对照当年陈中凡教授想请任先生来南大未能成事的旧话,想不到扬州师范学院喜得胜算,既成功地为任先生圆了归乡之梦,又神奇地因任先生而取得了国务院学位委员会授予的首批博士点。此话怎讲?我是知道其中有一段戏剧性情节的:真是“天晴日朗,千山开翠峰”,任半塘先生在四川历经坎坷波折后,先出川到北京,接着于1980年以84岁的高龄回到了他朝思暮想的“人生只合扬州死”的家乡。在扬州师范学院(1992年5月组建为扬州大学)中文系创建了词曲研究室和中国古代文化研究所,被国务院学位委员会公推为首批博士研究生导师。由于年事已高,校、系领导十分关怀,专门为任老配备了副手(副导师)。曾从江苏省昆剧院聘来戏曲史专家胡忌先生,胡先生于1988年卸任后,便属意于散曲学专家伯阳兄。伯阳兄由此从南京调到了扬州。独具学术个性的任老学识渊博,于文史领域涉猎甚广,著述宏富,多达五百万言以上。他指导的博士生,既可以承其《唐戏弄》《唐声诗》之余绪钻研戏曲史或唐代音乐文艺,又可以追踪其《散曲概论》《散曲丛刊》及《新曲苑》之门径接续散曲学研究,从而使扬州大学成为国内首屈一指的散曲学博士点。伯阳兄受聘到此后,真是得其所哉。任老喜见他能承继散曲学衣钵,欣然为他的学术成果亲笔题签,这就是我们看到的“全明散曲,任半塘敬题”书签之由来。

《全明散曲》于1994年由齐鲁书社出版,荣获第九届中国图书奖和山东省优秀图书一等奖。伯阳兄在扬州校内的教研工作做得很出色,他在以任老为首的博士生指导小组中,和徐沁君教授等为研究生开课,并协助任老对研究生进行辅导,担任了博士点指导小组组长。我曾来往于宁、扬之间,跟了伯阳兄多次拜见任老,在向任老请教《荡气回肠》散曲选中“抛红豆”的红学公案后,他老人家还亲笔给我写了回信。任老对博士生的培养抓得很紧,有很高很严的要求。我在研究所看到,壁间有任老用毛笔墨书的两幅大字,一幅是“聪明、正直、至大、至刚”的八字箴言,另一幅则题为:“博士研究生到毕业时必须遵守部颁标准,能拿出学术研究上的某一种创造性的成果。”当弟子们入室时,就首先面壁领教,朝夕用功,未敢懈怠。伯阳兄秉承任老之意,尽心尽力地做辅佐工作,任老门下,人才辈出。伯阳兄在扬州任老麾下还开展了多种学术交流活动,影响最大的一次是1991年9月4日至6日,由伯阳兄发起并主持、扬州师范学院科研处和古代文化研究所策划组织、散曲学会理事长羊春秋、秘书长门岿等先生共同支持的“首届海峡两岸散曲研讨会”,来自两岸三十多个省市六十个高校与科研单位七十余位专家学者汇聚一堂,曾永义、李殿魁、汪志勇等台湾著名曲家都来了,吴晓铃、顾学颉、王季思及香港罗忼烈等前辈著名学者专门寄来贺词,95岁高龄的任老特感欣慰,坐着轮椅和全体与会代表在校园里合影。会后,伯阳兄认真负责地把代表们提交的论文结集为《散曲研究与教学》一书(首届海峡两岸散曲研讨会论文集),交由浙江教育出版社于1992年出版,在当时,可谓是散曲界的一件大事、盛事。

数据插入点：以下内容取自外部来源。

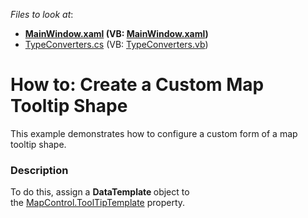 <!-- default file list -->
*Files to look at*:

* **[MainWindow.xaml](./CS/ShowToolTips/MainWindow.xaml) (VB: [MainWindow.xaml](./VB/ShowToolTips/MainWindow.xaml))**
* [TypeConverters.cs](./CS/ShowToolTips/TypeConverters.cs) (VB: [TypeConverters.vb](./VB/ShowToolTips/TypeConverters.vb))
<!-- default file list end -->
# How to: Create a Custom Map Tooltip Shape


This example demonstrates how to configure a custom form of a map tooltip shape.


<h3>Description</h3>

To do this, assign a&nbsp;<strong>DataTemplate&nbsp;</strong>object to the&nbsp;<a href="https://documentation.devexpress.com/#WPF/DevExpressXpfMapMapControl_ToolTipTemplatetopic">MapControl.ToolTipTemplate</a>&nbsp;property.

<br/>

九四、九五年,伯阳兄被韩国全罗南道光州国立大学聘请为客座教授,传经授艺的两年,他将中国散曲的文化精神也带到了邻国彼域。自被推举为中国散曲研究会理事长以后,伯阳兄又肩负重任,与赵义山、门岿等诸先生一起,联络全国各地的会员,促进各兄弟院校之间的学术交流,为开拓散曲学的学科建设做了一系列实事。在他任职之前,全国性的散曲学术研讨会已在天津等地开过三届,他接任后,自第四届至第十二届卸任,其间又接续开了9次之多。

从河北到辽宁,从广东到广西,从陕西到山西,从湖南到四川,伯阳兄和全体会员一起传播了散曲学科的种子,在全国各地开了花结了果。我因俗务繁身,未能全都参与,但也有4次是躬逢其盛的。如1999年8月下旬在石家庄举行的第四届中国散曲学术研讨会,2001年9月中旬在锦州举行的第五届研讨会,2002年11月下旬在顺德举行的第六届、2008年8月下旬在榆林举行的第十届,我曾追随伯阳兄之后,加入了与会者的行列。我与各地的会员叙谈,论及当今文学趋势,认为经过散曲学会全体仁人志士们多年来的共同努力,散曲学终于从词曲学和戏曲学的固有范畴中腾飞而出,形成了一门独立的学科。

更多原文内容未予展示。